== Segment start ==

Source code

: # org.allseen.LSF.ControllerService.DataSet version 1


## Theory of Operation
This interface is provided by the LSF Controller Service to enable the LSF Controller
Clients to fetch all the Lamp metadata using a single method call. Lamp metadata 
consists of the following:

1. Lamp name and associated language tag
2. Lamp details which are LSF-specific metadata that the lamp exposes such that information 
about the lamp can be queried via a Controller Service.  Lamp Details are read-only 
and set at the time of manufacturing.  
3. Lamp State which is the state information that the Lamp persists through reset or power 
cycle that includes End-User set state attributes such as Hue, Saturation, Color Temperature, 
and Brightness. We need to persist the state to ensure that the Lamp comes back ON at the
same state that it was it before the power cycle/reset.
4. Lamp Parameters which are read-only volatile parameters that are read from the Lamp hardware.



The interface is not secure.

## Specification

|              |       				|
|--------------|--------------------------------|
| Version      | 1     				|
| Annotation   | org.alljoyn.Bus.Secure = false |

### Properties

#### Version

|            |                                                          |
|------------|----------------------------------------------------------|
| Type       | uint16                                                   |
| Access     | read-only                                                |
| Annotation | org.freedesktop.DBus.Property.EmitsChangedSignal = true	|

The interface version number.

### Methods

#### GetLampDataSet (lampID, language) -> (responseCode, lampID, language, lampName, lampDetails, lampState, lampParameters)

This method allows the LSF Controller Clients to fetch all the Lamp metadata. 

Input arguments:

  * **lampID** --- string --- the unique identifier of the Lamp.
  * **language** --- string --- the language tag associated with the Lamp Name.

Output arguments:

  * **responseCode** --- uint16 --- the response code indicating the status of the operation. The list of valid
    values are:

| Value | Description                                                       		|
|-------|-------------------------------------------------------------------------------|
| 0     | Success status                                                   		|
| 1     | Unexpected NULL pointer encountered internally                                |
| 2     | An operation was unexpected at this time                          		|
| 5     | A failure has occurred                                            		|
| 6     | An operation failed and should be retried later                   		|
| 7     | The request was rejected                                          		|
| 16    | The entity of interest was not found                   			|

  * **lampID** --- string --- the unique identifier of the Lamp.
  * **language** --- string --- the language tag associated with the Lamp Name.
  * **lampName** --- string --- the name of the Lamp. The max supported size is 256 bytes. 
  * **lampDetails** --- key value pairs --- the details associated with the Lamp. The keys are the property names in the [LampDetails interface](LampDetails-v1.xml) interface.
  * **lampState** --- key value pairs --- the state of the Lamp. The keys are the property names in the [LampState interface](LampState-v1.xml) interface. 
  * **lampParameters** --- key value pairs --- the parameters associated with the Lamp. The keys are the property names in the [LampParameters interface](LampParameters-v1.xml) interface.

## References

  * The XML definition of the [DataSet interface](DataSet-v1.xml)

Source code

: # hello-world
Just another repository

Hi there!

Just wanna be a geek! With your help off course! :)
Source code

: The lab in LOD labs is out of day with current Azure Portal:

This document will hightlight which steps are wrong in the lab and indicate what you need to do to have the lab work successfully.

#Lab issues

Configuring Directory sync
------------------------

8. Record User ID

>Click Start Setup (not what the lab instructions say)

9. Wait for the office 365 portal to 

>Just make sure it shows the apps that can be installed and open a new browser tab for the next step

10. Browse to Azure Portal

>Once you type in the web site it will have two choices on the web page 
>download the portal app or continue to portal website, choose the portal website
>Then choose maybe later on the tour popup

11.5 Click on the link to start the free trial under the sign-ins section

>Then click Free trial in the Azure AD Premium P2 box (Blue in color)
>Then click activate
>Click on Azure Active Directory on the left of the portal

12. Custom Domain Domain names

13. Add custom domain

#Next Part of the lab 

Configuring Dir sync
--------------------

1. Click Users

== Segment end ==

Each entry above must be repeated exactly, with nothing dropped.

TASK OUTPUT =>
Source code

: # org.allseen.LSF.ControllerService.DataSet version 1


## Theory of Operation
This interface is provided by the LSF Controller Service to enable the LSF Controller
Clients to fetch all the Lamp metadata using a single method call. Lamp metadata 
consists of the following:

1. Lamp name and associated language tag
2. Lamp details which are LSF-specific metadata that the lamp exposes such that information 
about the lamp can be queried via a Controller Service.  Lamp Details are read-only 
and set at the time of manufacturing.  
3. Lamp State which is the state information that the Lamp persists through reset or power 
cycle that includes End-User set state attributes such as Hue, Saturation, Color Temperature, 
and Brightness. We need to persist the state to ensure that the Lamp comes back ON at the
same state that it was it before the power cycle/reset.
4. Lamp Parameters which are read-only volatile parameters that are read from the Lamp hardware.



The interface is not secure.

## Specification

|              |       				|
|--------------|--------------------------------|
| Version      | 1     				|
| Annotation   | org.alljoyn.Bus.Secure = false |

### Properties

#### Version

|            |                                                          |
|------------|----------------------------------------------------------|
| Type       | uint16                                                   |
| Access     | read-only                                                |
| Annotation | org.freedesktop.DBus.Property.EmitsChangedSignal = true	|

The interface version number.

### Methods

#### GetLampDataSet (lampID, language) -> (responseCode, lampID, language, lampName, lampDetails, lampState, lampParameters)

This method allows the LSF Controller Clients to fetch all the Lamp metadata. 

Input arguments:

  * **lampID** --- string --- the unique identifier of the Lamp.
  * **language** --- string --- the language tag associated with the Lamp Name.

Output arguments:

  * **responseCode** --- uint16 --- the response code indicating the status of the operation. The list of valid
    values are:

| Value | Description                                                       		|
|-------|-------------------------------------------------------------------------------|
| 0     | Success status                                                   		|
| 1     | Unexpected NULL pointer encountered internally                                |
| 2     | An operation was unexpected at this time                          		|
| 5     | A failure has occurred                                            		|
| 6     | An operation failed and should be retried later                   		|
| 7     | The request was rejected                                          		|
| 16    | The entity of interest was not found                   			|

  * **lampID** --- string --- the unique identifier of the Lamp.
  * **language** --- string --- the language tag associated with the Lamp Name.
  * **lampName** --- string --- the name of the Lamp. The max supported size is 256 bytes. 
  * **lampDetails** --- key value pairs --- the details associated with the Lamp. The keys are the property names in the [LampDetails interface](LampDetails-v1.xml) interface.
  * **lampState** --- key value pairs --- the state of the Lamp. The keys are the property names in the [LampState interface](LampState-v1.xml) interface. 
  * **lampParameters** --- key value pairs --- the parameters associated with the Lamp. The keys are the property names in the [LampParameters interface](LampParameters-v1.xml) interface.

## References

  * The XML definition of the [DataSet interface](DataSet-v1.xml)

Source code

: # hello-world
Just another repository

Hi there!

Just wanna be a geek! With your help off course! :)
Source code

: The lab in LOD labs is out of day with current Azure Portal:

This document will hightlight which steps are wrong in the lab and indicate what you need to do to have the lab work successfully.

#Lab issues

Configuring Directory sync
------------------------

8. Record User ID

>Click Start Setup (not what the lab instructions say)

9. Wait for the office 365 portal to 

>Just make sure it shows the apps that can be installed and open a new browser tab for the next step

10. Browse to Azure Portal

>Once you type in the web site it will have two choices on the web page 
>download the portal app or continue to portal website, choose the portal website
>Then choose maybe later on the tour popup

11.5 Click on the link to start the free trial under the sign-ins section

>Then click Free trial in the Azure AD Premium P2 box (Blue in color)
>Then click activate
>Click on Azure Active Directory on the left of the portal

12. Custom Domain Domain names

13. Add custom domain

#Next Part of the lab 

Configuring Dir sync
--------------------

1. Click Users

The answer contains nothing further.